In the past I’ve spent a lot of time criticizing the behavior of the big videogame publishers: EA, the Game Division of Microsoft, Ubisoft, and the rest. I’ve criticized their approach to staffing, scheduling game development, marketing and selling products, setting prices, fighting piracy, forging business relationships, and managing creative decisions. I see a lot of problems in all of these areas and I always hope that if I outline their shortcomings in enough detail, using clever enough metaphors, and using interesting enough stock photos, that eventually more people will follow my site and I’ll be able to complain to an even larger audience.
Well, let’s give it another go…
Part 1: Corporations
Whenever I make these complaints, I always try to frame it in terms of the companies making bad decisions and missing out on opportunities. The objections I get from people generally fall into one of two categories:
- Corporations exist to make money.
- Hey, they’re making money, so they must be doing something right!
The first response incorrectly assumes that I’m making some kind of moral argument. They seem to think that I’m demanding that the leadership of these companies all magically transform their enterprises into utopian non-profit arthouse gaming studios. But I’m not. I know that would be an unreasonable and unrealistic demand. I’m actually saying that even when judged solely on their merits as a money-making enterprise, these companies frequently make horrible decisions that destroy opportunities for profit.
Which brings me to the second response, which is that if they’re making money – and some of these companies are indeed making an amazing amount of money – that they’re doing fine and there’s nothing to criticize. It’s silly for a programmer to question the expertise or actions of a CEO, because these companies wouldn’t do these things if they weren’t a good idea.
This argument is a logical fallacy known as appeal to authority. Sure, a business major is in general more likely to make better business decisions than a programmer, but that does not mean that business majors always make good decisions or that a programmer can’t ever make better ones.
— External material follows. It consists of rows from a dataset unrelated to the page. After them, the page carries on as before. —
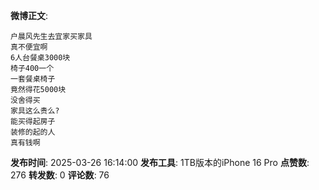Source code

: **微博正文**: 
```
户晨风先生去宜家买家具
真不便宜啊
6人台餐桌3000块
椅子400一个
一套餐桌椅子
竟然得花5000块
没舍得买
家具这么贵么?
能买得起房子
装修的起的人
真有钱啊
```
**发布时间**: 2025-03-26 16:14:00
**发布工具**: 1TB版本的iPhone 16 Pro
**点赞数**: 276
**转发数**: 0
**评论数**: 76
Now, most people arguing on the internet would stop here. You made a logical fallacy, therefore I win the argument LOL. But I respect you too much to dismiss this with such a glib answer, so instead let me give a long, disorganized answer that begins with a tangent talking about…
Part 2: Baseball
I want to talk about the 2003 book Moneyball by Michael Lewis. And to be clear, I’m really talking about the book and not the 2011 movie based on it. The movie is good, but you need to read the book if you really want to understand what happened to baseball.
Baseball nerds are notoriously obsessed with statistics. Ask one for information on their favorite player, and they’ll send you a spreadsheet so incomprehensible and so filled with inscrutable acronyms, you’ll think it was taken from the back pages of a Dungeon Master’s Guide. It will contain rows and rows of carefully gathered and curated numbers that describe the abilities and performance of the player. These numbers are ostensibly as important as the attributes on a D&D player’s character sheet. It’s a document that clearly defines what they can and can’t do.
Except, Paul DePodesta, assistant general manager of the Oakland A’s, didn’t think this was the case. He suspected that those numbers were wrong. Or if not wrong, they were tracking the wrong things or interpreting the data in the wrong way. He believed that everyone else in baseball was measuring the worth of a player using incorrect statistics and a faulty premise.
Imagine if scouts sought FIFA players by looking for guys who were tall, wore large shoes, had really big foreheads, and could jump really high. Those are all basically good things in the context of the game, but none of them will automatically make you a champion futbol player. None of them are as important as being able to control the ball and having keen situational awareness. DePodesta’s thinking was that this is what baseball scouts were doing. They were fighting over players who might be great sprinters or look great in a baseball uniform, but weren’t necessarily the best baseball players. They might look like baseball players and they might be great athletes, but nobody was paying any attention to the stats that showed how good they were at scoring points and preventing the other team from doing the same.
It’s not that they were recruiting bad players, it’s that they were greatly over-valuing certain attributes and under-valuing (or even outright ignoring) others. DePodesta began looking at things in very practical terms. “Given the stats of this player, how much will we pay for each run we score?” This stripped away decades of tradition, habit, and superstition that had shaped the way players were recruited.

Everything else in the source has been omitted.